Is marijuana use increasing the burden of mental illness?

Public perception of marijuana has shifted significantly over the past decade. Historical concerns about “Reefer Madness” from marijuana use have evolved into today’s near glamorization of the substance. Opinion polls indicate that public support for the legalization of marijuana is currently at an all-time high. Moreover, the substance is now legal in some form or decriminalized in more than half of the United States. Just a couple of weeks ago, The New York Times boldly suggested that the federal government should legalize marijuana use on a national level.

There is, unfortunately, a strong trend toward euphemizing a substance that may have long-term negative effects on our society as a whole. Don’t get me wrong – as a physician, I know that marijuana can have some benefits. It has proven medicinal value in specific illness states, such as relieving appetite loss in AIDS patients and pain in cancer patients.
However, prevalence statistics indicate that adolescents are exposed to and regularly using marijuana at rates higher than any other age group.

Individuals ages 12-17 are dependent on marijuana at a ratio of nearly 2:1 when compared with adults 35 and older. Moreover, adolescents’ opinion of marijuana’s harmfulness is decreasing, which foreshadows increases in future use. The legalization of recreational marijuana would make the drug all that more accessible and socially acceptable, so it is reasonable to predict that teen use would further increase as policy shifts toward legalization.

Why is this important? Because the science to date clearly indicates that early marijuana use can alter normal adolescent brain development and increase an adult’s susceptibility to psychiatric disease and addiction. Marijuana’s primary active ingredient, 9-tetrahydrocannabinol, infringes on the brain’s endocannabinoid system, which is critical to brain development both pre- and postnatally. This may predispose young users to later psychiatric illness and addiction. The studies that follow people across time clearly support this association.

There is a higher incidence of anxiety and depressive states and suicidal tendencies in people who begin using marijuana regularly during adolescence (Frontiers in Psychiatry, October 2013).
There is also a roughly twofold increased risk of developing schizophrenia-related disorders in young marijuana users, especially in those who have genetic vulnerability to schizophrenia.
Research reveals that 1 in 6 teens who use marijuana will become addicted. Multiple studies demonstrate that early marijuana use predisposes individuals to abuse a range of other illicit drugs as adults (New England Journal of Medicine, June 2014).

Among other explanations for this, marijuana exposure during adolescence may alter the reward pathways in the brain and prime it for enhanced responses to other drugs, increasing the likelihood for these later addictions.
Psychiatric diseases are complex, with numerous factors contributing to susceptibility and disease expression. It’s hard to say which young individuals using marijuana will progress to psychiatric illness or addiction later in life, as multiple factors are usually at play in the transition from early marijuana exposure to subsequent mental illness.
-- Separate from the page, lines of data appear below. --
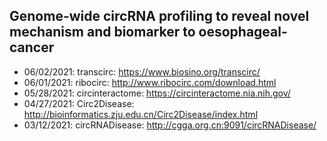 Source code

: ## Genome-wide circRNA profiling to reveal novel mechanism and biomarker to oesophageal-cancer 

* 06/02/2021: transcirc: https://www.biosino.org/transcirc/
* 06/01/2021: ribocirc: http://www.ribocirc.com/download.html
* 05/28/2021: circinteractome: https://circinteractome.nia.nih.gov/
* 04/27/2021: Circ2Disease: http://bioinformatics.zju.edu.cn/Circ2Disease/index.html
* 03/12/2021: circRNADisease: http://cgga.org.cn:9091/circRNADisease/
Given all of the unknowns, it is worrisome that increasing numbers of states in the U.S. are legalizing marijuana for recreational use. The longstanding societal impact of such policy change may be more ominous and problematic than originally thought. It is important that we educate ourselves on the mental health impacts of early marijuana use and communicate our knowledge to the young people in our lives, as their futures may depend on it.